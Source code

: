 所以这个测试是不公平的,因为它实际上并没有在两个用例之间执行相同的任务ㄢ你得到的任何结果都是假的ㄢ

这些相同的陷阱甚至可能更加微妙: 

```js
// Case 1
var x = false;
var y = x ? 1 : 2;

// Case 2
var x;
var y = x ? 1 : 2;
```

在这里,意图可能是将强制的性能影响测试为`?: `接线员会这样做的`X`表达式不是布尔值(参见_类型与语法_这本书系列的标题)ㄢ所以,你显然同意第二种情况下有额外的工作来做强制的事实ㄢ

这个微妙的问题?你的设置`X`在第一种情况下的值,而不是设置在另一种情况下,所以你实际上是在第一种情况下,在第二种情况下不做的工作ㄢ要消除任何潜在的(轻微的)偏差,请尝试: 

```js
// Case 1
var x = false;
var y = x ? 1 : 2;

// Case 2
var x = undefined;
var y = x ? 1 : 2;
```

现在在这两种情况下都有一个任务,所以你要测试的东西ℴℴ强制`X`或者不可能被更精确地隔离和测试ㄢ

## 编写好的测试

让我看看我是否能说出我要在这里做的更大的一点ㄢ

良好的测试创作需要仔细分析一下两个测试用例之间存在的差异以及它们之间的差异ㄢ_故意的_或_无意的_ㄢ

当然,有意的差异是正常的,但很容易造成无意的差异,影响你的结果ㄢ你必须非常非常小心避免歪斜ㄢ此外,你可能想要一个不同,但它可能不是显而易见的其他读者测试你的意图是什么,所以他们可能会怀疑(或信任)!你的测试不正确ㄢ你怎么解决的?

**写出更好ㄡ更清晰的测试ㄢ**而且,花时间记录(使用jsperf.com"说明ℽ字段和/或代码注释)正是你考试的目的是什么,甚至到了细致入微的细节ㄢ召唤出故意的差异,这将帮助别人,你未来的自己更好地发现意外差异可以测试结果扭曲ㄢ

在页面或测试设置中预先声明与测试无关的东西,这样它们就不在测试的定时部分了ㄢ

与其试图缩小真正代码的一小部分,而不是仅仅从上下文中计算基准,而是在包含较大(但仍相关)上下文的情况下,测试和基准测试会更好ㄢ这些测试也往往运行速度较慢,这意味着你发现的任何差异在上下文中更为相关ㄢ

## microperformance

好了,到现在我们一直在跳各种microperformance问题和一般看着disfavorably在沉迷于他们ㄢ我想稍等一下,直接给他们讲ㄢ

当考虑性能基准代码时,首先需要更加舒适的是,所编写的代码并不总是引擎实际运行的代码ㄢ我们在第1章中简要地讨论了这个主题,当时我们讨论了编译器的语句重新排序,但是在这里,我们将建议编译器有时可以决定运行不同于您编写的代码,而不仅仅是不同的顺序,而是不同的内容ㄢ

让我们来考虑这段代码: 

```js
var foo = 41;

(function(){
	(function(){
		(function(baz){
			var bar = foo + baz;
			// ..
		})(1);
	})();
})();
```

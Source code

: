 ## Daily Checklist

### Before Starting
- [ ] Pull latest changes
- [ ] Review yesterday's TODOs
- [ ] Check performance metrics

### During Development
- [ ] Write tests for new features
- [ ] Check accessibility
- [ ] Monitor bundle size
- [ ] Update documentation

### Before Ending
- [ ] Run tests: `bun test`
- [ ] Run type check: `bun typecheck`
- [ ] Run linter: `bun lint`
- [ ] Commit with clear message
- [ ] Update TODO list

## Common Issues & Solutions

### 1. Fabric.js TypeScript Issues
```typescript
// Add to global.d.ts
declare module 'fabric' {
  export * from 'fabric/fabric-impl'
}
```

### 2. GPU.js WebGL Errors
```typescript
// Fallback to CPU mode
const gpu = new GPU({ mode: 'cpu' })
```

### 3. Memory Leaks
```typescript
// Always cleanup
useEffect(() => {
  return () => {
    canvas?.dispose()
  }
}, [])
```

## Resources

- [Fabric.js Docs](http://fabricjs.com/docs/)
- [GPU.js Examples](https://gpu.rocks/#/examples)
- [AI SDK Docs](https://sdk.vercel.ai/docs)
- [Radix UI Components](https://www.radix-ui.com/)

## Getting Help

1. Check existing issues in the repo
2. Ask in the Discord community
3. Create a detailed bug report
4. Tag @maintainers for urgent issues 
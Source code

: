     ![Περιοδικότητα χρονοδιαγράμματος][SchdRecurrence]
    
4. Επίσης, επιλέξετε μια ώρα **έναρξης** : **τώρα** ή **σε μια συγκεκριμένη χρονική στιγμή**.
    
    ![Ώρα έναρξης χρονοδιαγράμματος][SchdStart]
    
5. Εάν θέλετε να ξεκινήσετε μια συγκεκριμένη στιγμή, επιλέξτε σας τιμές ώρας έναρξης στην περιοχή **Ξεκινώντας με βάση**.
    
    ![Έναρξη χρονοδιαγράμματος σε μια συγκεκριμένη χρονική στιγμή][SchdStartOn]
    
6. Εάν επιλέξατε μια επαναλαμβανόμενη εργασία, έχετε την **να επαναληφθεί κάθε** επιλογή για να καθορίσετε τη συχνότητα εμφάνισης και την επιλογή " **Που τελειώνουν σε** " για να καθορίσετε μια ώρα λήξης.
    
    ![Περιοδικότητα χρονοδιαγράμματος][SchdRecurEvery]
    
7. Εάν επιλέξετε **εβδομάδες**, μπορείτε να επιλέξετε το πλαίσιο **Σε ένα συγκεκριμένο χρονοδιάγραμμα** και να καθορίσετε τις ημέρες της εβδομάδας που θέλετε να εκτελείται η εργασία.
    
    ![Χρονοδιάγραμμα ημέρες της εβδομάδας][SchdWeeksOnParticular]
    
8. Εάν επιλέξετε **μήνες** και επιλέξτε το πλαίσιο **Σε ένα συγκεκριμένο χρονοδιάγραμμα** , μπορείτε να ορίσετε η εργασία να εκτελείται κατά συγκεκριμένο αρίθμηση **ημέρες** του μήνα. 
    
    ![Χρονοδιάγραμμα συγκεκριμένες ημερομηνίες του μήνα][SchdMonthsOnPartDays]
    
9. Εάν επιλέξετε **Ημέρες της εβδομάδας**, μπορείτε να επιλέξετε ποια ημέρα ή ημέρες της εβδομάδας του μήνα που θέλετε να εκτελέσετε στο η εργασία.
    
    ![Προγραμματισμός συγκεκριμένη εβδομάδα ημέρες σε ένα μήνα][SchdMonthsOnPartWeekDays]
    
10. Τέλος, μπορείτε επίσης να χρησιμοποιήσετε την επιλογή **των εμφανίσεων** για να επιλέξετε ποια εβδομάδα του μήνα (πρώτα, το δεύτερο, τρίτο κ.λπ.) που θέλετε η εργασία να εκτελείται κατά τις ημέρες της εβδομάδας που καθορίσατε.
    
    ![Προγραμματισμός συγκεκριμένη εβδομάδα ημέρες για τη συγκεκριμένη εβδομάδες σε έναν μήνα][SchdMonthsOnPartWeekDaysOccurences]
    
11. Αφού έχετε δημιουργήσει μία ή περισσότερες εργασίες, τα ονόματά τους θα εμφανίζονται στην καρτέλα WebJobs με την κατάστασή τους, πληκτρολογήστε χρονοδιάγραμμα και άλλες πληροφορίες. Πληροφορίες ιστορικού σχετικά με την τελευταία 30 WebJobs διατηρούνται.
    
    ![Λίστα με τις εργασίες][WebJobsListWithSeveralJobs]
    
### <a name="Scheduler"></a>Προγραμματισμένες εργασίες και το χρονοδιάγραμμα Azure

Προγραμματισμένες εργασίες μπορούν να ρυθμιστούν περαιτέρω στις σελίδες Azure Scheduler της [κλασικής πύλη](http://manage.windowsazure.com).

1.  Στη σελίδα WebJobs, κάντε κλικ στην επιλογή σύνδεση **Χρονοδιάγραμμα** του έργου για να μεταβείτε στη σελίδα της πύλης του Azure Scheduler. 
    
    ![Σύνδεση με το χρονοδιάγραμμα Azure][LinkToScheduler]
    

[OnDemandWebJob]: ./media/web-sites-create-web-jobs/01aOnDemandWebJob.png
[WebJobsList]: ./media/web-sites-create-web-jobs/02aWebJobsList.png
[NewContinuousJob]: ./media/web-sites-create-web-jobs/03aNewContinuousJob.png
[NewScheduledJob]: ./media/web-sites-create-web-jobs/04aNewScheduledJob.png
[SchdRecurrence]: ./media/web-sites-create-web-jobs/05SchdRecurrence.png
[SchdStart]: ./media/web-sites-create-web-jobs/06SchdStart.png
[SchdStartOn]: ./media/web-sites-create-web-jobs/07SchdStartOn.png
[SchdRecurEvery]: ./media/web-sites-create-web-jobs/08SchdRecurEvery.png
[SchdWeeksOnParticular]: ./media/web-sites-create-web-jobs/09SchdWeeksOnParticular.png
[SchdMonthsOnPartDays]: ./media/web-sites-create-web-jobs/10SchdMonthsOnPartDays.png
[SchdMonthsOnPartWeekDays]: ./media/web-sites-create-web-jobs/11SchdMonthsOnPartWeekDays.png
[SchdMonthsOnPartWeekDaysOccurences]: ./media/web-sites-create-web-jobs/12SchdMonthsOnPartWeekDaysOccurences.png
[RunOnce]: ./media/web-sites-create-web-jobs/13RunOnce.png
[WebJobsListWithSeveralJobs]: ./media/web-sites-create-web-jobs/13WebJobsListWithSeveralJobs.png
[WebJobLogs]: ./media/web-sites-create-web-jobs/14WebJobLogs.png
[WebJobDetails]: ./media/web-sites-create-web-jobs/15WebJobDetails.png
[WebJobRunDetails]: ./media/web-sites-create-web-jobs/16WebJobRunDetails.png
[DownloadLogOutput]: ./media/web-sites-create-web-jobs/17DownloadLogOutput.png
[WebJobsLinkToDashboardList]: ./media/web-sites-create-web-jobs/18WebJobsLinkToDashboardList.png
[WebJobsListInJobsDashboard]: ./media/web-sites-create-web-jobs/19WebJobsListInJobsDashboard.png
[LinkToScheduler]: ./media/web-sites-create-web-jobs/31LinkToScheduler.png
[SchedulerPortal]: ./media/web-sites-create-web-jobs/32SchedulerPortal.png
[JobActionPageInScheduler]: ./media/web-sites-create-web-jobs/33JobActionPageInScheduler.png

[What the exercise asks] Write out exactly the lines that fall from the line with "ημερομηνίες του μήνα][SchdMonthsOnPartDays]" to the line with "σε ένα μήνα][SchdMonthsOnPartWeekDays]" in the records above, keeping both ends.

[Solution to this problem]
    ![Χρονοδιάγραμμα συγκεκριμένες ημερομηνίες του μήνα][SchdMonthsOnPartDays]
    
9. Εάν επιλέξετε **Ημέρες της εβδομάδας**, μπορείτε να επιλέξετε ποια ημέρα ή ημέρες της εβδομάδας του μήνα που θέλετε να εκτελέσετε στο η εργασία.
    
    ![Προγραμματισμός συγκεκριμένη εβδομάδα ημέρες σε ένα μήνα][SchdMonthsOnPartWeekDays]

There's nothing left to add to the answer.